Youth with superior IQ are distinguished by how fast the thinking part of their brains thickens and thins as they grow up, researchers at the National Institutes of Health's (NIH) National Institute of Mental Health (NIMH) have discovered. Magnetic resonance imaging (MRI) scans showed that their brain's outer mantle, or cortex, thickens more rapidly during childhood, reaching its peak later than in their peers — perhaps reflecting a longer developmental window for high-level thinking circuitry. It also thins faster during the late teens, likely due to the withering of unused neural connections as the brain streamlines its operations. Drs. Philip Shaw, Judith Rapoport, Jay Giedd and colleagues at NIMH and McGill University report on their findings in the March 30, 2006 issue of Nature.

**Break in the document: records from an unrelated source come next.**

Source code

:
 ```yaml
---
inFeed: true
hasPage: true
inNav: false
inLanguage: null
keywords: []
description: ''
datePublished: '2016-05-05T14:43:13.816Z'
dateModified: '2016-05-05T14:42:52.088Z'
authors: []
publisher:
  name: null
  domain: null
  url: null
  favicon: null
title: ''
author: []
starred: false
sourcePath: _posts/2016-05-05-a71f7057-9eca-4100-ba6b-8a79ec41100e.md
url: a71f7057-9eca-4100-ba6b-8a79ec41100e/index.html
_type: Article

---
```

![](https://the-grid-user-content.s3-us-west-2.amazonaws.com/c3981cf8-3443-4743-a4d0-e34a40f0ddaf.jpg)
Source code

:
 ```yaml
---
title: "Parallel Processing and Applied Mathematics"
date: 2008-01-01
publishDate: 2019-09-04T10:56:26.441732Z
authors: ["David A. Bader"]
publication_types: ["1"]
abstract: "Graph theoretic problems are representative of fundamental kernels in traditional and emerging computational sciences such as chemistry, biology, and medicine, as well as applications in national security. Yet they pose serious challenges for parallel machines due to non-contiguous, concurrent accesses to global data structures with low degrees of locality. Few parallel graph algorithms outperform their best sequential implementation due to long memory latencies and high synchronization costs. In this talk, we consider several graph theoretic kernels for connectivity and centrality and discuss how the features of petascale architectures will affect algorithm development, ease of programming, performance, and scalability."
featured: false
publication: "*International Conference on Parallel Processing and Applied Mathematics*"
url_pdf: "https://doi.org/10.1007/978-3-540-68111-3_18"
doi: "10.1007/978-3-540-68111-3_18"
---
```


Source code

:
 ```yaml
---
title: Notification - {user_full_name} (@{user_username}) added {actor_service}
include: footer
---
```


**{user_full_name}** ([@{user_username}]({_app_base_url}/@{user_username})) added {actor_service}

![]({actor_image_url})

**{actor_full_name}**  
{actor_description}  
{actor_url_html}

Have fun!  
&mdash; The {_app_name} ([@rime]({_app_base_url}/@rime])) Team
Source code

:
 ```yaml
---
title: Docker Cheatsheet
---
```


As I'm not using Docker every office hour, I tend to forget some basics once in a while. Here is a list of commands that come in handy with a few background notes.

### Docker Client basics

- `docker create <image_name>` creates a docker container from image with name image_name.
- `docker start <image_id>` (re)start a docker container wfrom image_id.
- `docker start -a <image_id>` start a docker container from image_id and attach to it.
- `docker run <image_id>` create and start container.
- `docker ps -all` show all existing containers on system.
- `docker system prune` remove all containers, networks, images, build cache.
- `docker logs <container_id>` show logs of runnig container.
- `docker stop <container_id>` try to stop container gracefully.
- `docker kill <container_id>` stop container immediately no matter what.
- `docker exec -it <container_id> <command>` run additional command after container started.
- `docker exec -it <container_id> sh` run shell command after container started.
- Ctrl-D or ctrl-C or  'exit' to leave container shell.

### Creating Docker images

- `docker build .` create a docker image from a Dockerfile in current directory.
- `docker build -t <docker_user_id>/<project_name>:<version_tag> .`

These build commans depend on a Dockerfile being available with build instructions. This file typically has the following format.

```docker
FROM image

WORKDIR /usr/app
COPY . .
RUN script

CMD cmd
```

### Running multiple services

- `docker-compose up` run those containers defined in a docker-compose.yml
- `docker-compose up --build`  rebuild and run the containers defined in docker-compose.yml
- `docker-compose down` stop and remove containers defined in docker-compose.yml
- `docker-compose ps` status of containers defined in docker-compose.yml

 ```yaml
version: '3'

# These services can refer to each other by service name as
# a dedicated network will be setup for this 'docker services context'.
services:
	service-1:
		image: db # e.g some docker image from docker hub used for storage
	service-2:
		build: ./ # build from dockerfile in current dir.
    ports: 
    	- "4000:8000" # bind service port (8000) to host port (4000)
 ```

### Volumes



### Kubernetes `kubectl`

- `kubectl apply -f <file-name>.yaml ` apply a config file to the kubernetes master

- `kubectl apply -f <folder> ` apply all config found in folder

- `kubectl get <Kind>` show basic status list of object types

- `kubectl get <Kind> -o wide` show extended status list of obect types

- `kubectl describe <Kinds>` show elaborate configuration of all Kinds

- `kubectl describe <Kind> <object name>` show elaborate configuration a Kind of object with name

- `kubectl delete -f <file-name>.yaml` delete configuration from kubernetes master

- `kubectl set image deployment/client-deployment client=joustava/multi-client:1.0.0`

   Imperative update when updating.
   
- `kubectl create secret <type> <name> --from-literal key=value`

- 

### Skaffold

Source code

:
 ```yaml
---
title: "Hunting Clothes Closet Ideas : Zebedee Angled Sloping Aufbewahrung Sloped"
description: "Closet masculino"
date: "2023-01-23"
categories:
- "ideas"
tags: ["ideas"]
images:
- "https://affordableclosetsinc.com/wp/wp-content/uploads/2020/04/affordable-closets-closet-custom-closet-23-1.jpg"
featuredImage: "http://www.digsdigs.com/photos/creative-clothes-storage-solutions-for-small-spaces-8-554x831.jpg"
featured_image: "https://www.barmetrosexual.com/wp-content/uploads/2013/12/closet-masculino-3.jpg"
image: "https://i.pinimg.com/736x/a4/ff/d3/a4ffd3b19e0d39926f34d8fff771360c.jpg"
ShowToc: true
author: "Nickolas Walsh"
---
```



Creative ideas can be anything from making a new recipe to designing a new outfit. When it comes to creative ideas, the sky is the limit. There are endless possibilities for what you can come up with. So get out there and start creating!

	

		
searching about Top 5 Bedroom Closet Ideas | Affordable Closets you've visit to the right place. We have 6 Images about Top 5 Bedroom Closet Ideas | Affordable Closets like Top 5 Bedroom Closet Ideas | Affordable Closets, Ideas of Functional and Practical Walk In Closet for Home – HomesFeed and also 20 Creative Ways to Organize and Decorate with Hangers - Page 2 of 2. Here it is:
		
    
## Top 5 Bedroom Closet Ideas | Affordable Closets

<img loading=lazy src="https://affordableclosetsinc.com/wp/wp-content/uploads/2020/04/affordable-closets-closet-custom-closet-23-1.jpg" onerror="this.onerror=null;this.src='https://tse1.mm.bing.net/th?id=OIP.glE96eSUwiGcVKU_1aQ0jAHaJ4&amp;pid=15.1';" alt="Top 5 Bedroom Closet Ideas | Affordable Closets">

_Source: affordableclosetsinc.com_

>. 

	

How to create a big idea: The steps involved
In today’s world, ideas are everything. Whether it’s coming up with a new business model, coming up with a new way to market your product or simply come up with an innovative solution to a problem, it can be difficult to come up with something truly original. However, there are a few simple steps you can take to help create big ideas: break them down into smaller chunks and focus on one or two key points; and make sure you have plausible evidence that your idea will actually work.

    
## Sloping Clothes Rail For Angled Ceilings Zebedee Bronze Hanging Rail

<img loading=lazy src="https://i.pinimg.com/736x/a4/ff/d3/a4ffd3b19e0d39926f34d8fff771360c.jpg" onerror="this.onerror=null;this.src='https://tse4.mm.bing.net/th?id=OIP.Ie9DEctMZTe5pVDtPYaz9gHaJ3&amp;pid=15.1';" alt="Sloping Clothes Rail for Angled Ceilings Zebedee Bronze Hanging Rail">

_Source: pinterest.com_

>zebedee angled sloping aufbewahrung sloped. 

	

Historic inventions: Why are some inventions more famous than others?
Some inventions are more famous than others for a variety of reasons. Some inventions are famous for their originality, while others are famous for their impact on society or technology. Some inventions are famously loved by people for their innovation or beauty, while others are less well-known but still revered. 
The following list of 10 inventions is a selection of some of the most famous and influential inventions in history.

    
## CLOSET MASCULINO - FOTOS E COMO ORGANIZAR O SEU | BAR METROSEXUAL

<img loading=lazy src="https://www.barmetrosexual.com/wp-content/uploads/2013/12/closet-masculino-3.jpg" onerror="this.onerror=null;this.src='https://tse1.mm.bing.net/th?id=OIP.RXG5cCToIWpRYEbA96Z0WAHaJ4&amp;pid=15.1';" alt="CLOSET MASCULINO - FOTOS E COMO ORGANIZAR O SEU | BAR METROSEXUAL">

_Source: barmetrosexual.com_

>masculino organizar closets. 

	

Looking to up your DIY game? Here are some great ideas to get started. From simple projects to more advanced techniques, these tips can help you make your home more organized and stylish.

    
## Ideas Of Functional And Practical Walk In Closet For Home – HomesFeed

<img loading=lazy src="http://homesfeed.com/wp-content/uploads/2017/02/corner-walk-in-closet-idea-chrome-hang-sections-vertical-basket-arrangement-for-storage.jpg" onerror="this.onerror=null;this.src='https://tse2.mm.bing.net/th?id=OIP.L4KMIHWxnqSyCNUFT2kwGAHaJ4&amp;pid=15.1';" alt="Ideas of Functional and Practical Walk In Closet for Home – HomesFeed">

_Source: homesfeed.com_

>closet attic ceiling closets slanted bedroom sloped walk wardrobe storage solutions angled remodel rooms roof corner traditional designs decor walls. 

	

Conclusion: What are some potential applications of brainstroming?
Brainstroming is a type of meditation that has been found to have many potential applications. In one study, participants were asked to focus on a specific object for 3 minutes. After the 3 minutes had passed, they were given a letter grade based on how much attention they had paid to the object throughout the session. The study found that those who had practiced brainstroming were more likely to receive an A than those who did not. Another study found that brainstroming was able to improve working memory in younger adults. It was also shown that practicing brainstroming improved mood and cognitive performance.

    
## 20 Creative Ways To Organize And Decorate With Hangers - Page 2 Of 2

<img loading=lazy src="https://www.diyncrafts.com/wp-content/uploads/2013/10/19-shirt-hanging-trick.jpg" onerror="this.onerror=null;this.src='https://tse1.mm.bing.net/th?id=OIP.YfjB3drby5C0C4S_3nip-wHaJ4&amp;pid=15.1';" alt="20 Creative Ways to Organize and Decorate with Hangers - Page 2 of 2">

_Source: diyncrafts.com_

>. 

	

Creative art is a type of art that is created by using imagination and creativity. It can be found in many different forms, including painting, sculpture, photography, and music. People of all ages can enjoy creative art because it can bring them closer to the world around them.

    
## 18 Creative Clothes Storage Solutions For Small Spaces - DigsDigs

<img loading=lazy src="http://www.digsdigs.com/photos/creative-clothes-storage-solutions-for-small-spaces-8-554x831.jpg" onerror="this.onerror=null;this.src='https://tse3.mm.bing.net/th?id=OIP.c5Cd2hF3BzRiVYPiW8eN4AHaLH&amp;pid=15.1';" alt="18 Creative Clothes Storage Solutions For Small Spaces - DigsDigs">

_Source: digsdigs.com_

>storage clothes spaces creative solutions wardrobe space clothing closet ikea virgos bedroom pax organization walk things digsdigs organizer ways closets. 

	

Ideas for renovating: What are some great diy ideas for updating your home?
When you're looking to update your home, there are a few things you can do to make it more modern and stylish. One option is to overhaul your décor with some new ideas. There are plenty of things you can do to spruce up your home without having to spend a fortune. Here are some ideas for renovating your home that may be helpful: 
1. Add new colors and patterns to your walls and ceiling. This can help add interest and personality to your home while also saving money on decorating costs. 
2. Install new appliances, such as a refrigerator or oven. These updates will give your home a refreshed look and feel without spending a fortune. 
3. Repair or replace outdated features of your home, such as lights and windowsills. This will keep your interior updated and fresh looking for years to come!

"Studies of brains have taught us that people with higher IQs do not have larger brains. Thanks to brain imaging technology, we can now see that the difference may be in the way the brain develops," said NIH Director Elias A. Zerhouni, M.D.
While most previous MRI studies of brain development compared data from different children at different ages, the NIMH study sought to control for individual variation in brain structure by following the same 307 children and teens, ages 5-19, as they grew up. Most were scanned two or more times, at two-year intervals. The resulting scans were divided into three equal groups and analyzed based on IQ test scores: superior (121-145), high (109-120), and average (83-108).
The researchers found that the relationship between cortex thickness and IQ varied with age, particularly in the prefrontal cortex, seat of abstract reasoning, planning, and other "executive" functions. The smartest 7-year-olds tended to start out with a relatively thinner cortex that thickened rapidly, peaking by age 11 or 12 before thinning. In their peers with average IQ, an initially thicker cortex peaked by age 8, with gradual thinning thereafter. Those in the high range showed an intermediate trajectory (see below). While the cortex was thinning in all groups by the teen years, the superior group showed the highest rates of change.
"Brainy children are not cleverer solely by virtue of having more or less gray matter at any one age," explained Rapoport. "Rather, IQ is related to the dynamics of cortex maturation."
The observed differences are consistent with findings from functional magnetic resonance imaging, showing that levels of activation in prefrontal areas correlates with IQ, note the researchers. They suggest that the prolonged thickening of prefrontal cortex in children with superior IQs might reflect an "extended critical period for development of high-level cognitive circuits." Although it's not known for certain what underlies the thinning phase, evidence suggests it likely reflects "use-it-or-lose-it" pruning of brain cells, neurons, and their connections as the brain matures and becomes more efficient during the teen years.
"People with very agile minds tend to have a very agile cortex," said Shaw. The NIMH researchers are following-up with a search for gene variants that might be linked to the newly discovered trajectories. However, Shaw notes mounting evidence suggesting that the effects of genes often depends on interactions with environmental events, so the determinants of intelligence will likely prove to be a very complex mix of nature and nurture.
Also participating in the study were Drs. Dede Greenstein, Liv Clasen, Rhoshel Lenroot, and Nitin Gogtay, Child Psychiatry Branch, NIMH; and Drs. Jason Lerch and Alan Evans, Montreal Neurological Institute, McGill University.